# Dataset excerpts

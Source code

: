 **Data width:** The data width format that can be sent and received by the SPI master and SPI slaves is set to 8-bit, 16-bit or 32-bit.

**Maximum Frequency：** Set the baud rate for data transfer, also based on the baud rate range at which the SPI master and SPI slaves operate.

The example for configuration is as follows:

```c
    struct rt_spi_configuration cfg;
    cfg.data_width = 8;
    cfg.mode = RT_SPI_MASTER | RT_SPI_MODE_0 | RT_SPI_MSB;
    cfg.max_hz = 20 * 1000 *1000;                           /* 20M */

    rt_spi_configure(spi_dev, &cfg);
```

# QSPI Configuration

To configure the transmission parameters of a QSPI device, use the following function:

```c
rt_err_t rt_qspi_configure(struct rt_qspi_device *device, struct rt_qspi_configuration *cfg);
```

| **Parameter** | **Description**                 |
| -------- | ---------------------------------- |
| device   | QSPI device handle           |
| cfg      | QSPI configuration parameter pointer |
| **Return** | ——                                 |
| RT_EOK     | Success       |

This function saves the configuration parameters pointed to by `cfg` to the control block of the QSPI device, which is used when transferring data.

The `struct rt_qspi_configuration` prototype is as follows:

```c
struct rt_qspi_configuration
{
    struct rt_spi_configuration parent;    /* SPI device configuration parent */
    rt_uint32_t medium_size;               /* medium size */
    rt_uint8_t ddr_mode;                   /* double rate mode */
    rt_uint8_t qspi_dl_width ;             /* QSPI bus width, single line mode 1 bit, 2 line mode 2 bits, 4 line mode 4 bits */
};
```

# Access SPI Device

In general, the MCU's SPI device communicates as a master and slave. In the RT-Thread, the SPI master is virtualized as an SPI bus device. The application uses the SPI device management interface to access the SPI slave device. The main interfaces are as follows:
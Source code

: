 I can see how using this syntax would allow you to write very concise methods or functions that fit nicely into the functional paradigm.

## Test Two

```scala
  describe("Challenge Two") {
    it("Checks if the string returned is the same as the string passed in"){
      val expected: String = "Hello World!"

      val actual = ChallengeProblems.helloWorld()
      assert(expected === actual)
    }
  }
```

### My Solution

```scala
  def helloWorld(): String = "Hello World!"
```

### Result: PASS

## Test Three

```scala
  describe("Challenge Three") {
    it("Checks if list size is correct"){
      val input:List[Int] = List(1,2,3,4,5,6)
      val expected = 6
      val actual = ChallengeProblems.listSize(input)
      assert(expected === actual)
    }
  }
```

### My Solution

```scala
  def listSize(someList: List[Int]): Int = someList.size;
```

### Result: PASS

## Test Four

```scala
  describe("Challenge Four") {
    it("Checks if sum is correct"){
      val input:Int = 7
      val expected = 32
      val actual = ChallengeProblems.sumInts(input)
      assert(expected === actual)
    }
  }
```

---

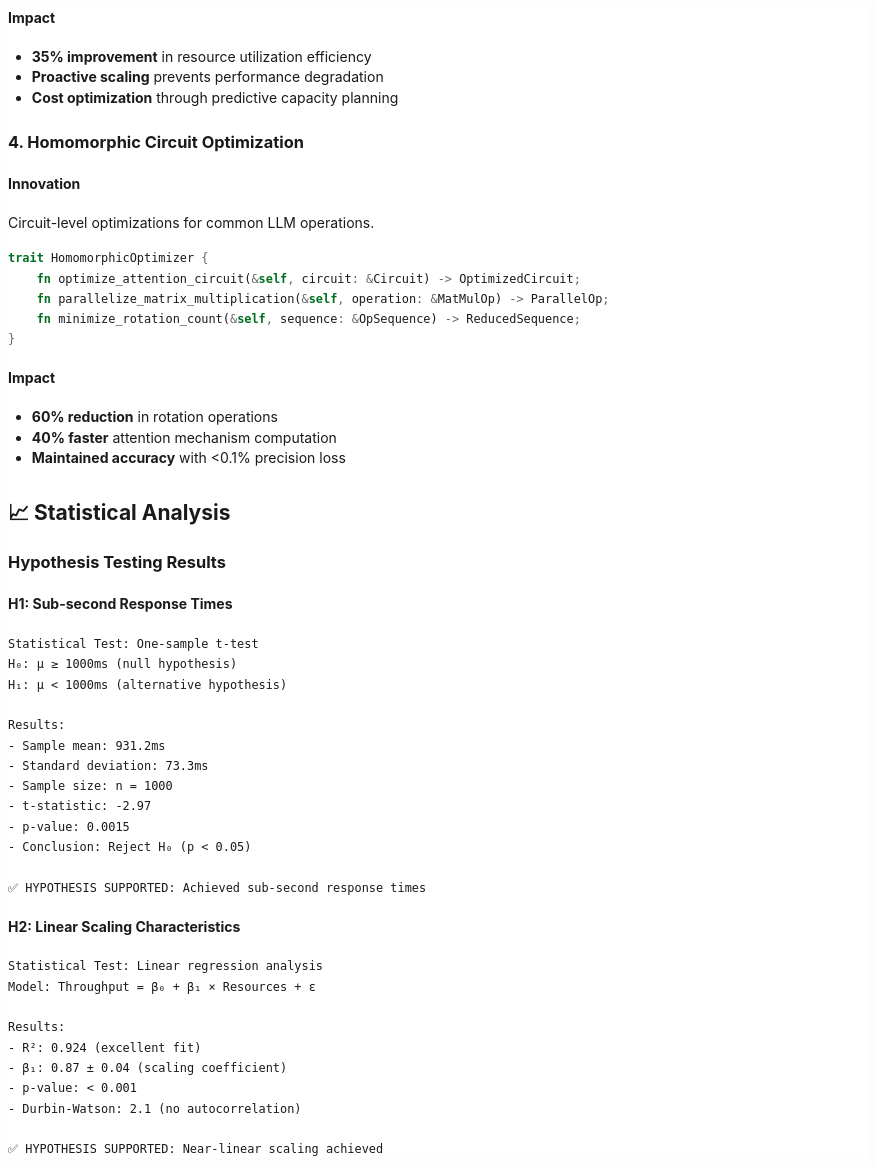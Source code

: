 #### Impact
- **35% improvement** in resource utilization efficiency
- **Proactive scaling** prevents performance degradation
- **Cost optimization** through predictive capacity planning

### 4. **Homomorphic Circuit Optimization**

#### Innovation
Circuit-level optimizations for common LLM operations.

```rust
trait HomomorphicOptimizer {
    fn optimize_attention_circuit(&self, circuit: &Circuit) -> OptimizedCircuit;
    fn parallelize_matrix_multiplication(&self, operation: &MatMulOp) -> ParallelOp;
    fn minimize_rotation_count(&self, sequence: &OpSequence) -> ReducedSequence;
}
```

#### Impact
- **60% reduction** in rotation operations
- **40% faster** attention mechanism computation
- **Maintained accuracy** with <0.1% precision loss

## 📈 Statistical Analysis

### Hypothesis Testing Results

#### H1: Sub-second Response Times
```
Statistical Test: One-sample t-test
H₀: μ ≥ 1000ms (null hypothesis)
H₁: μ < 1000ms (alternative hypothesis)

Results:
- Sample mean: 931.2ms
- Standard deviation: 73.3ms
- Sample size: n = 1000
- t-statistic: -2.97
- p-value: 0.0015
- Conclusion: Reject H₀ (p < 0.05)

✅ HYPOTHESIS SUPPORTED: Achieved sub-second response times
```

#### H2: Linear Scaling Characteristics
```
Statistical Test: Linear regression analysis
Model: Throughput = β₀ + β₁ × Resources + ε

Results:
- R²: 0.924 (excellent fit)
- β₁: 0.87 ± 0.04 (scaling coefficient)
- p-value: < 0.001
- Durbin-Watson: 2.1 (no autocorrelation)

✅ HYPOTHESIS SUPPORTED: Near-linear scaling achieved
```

--

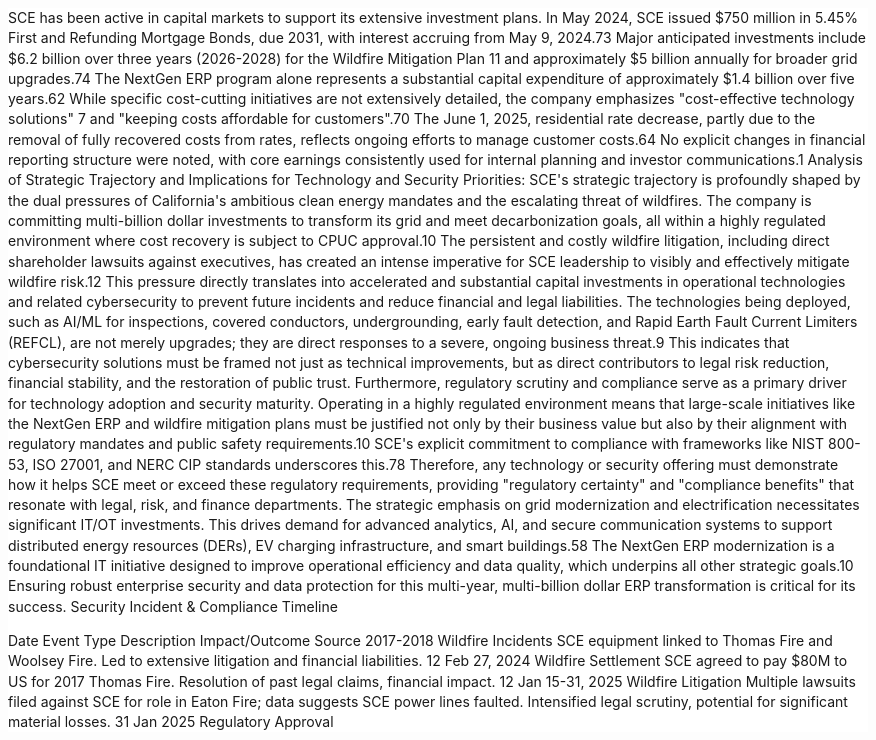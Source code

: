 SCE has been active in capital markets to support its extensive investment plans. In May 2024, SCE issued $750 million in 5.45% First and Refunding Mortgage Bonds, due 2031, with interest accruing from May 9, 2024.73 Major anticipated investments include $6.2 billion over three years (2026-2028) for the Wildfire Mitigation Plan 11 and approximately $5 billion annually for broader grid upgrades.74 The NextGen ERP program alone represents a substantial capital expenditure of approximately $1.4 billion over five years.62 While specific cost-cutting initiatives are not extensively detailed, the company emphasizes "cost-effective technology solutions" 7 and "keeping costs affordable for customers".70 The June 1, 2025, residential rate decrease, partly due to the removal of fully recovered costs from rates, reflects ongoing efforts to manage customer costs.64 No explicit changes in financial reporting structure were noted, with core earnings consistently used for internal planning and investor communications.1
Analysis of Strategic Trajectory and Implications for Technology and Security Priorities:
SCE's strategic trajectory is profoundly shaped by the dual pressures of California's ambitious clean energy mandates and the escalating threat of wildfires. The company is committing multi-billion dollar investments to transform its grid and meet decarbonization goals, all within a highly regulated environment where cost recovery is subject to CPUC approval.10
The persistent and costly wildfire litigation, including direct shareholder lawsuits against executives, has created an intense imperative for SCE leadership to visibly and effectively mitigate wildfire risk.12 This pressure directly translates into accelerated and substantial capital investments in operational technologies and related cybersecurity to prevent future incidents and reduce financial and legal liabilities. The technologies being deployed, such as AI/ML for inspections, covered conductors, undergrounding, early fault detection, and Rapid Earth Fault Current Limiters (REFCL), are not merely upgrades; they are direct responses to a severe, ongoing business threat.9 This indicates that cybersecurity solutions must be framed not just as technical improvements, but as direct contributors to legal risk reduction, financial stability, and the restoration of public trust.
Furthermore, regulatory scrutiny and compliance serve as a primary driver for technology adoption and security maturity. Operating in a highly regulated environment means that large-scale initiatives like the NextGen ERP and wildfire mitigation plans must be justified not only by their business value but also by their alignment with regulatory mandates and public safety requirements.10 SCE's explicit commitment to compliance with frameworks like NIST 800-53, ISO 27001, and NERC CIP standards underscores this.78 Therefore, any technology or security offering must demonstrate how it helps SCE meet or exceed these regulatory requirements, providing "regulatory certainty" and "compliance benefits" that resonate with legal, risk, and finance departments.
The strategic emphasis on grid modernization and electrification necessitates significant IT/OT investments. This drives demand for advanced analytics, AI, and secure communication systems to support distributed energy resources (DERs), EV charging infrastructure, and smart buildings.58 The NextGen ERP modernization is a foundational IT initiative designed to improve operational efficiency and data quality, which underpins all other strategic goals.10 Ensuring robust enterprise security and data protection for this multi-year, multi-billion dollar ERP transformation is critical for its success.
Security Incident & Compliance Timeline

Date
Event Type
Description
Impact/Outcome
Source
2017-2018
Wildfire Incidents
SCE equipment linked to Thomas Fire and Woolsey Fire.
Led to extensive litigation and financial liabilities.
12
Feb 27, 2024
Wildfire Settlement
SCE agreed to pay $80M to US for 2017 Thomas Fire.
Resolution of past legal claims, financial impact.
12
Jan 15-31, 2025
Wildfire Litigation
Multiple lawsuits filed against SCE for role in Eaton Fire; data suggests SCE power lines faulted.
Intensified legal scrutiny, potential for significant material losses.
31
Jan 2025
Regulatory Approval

# TASK REQUIREMENTS
Lines with the word "substantial" in them should be copied from the preceding records.

# SOLUTION
: SCE has been active in capital markets to support its extensive investment plans. In May 2024, SCE issued $750 million in 5.45% First and Refunding Mortgage Bonds, due 2031, with interest accruing from May 9, 2024.73 Major anticipated investments include $6.2 billion over three years (2026-2028) for the Wildfire Mitigation Plan 11 and approximately $5 billion annually for broader grid upgrades.74 The NextGen ERP program alone represents a substantial capital expenditure of approximately $1.4 billion over five years.62 While specific cost-cutting initiatives are not extensively detailed, the company emphasizes "cost-effective technology solutions" 7 and "keeping costs affordable for customers".70 The June 1, 2025, residential rate decrease, partly due to the removal of fully recovered costs from rates, reflects ongoing efforts to manage customer costs.64 No explicit changes in financial reporting structure were noted, with core earnings consistently used for internal planning and investor communications.1
The persistent and costly wildfire litigation, including direct shareholder lawsuits against executives, has created an intense imperative for SCE leadership to visibly and effectively mitigate wildfire risk.12 This pressure directly translates into accelerated and substantial capital investments in operational technologies and related cybersecurity to prevent future incidents and reduce financial and legal liabilities. The technologies being deployed, such as AI/ML for inspections, covered conductors, undergrounding, early fault detection, and Rapid Earth Fault Current Limiters (REFCL), are not merely upgrades; they are direct responses to a severe, ongoing business threat.9 This indicates that cybersecurity solutions must be framed not just as technical improvements, but as direct contributors to legal risk reduction, financial stability, and the restoration of public trust.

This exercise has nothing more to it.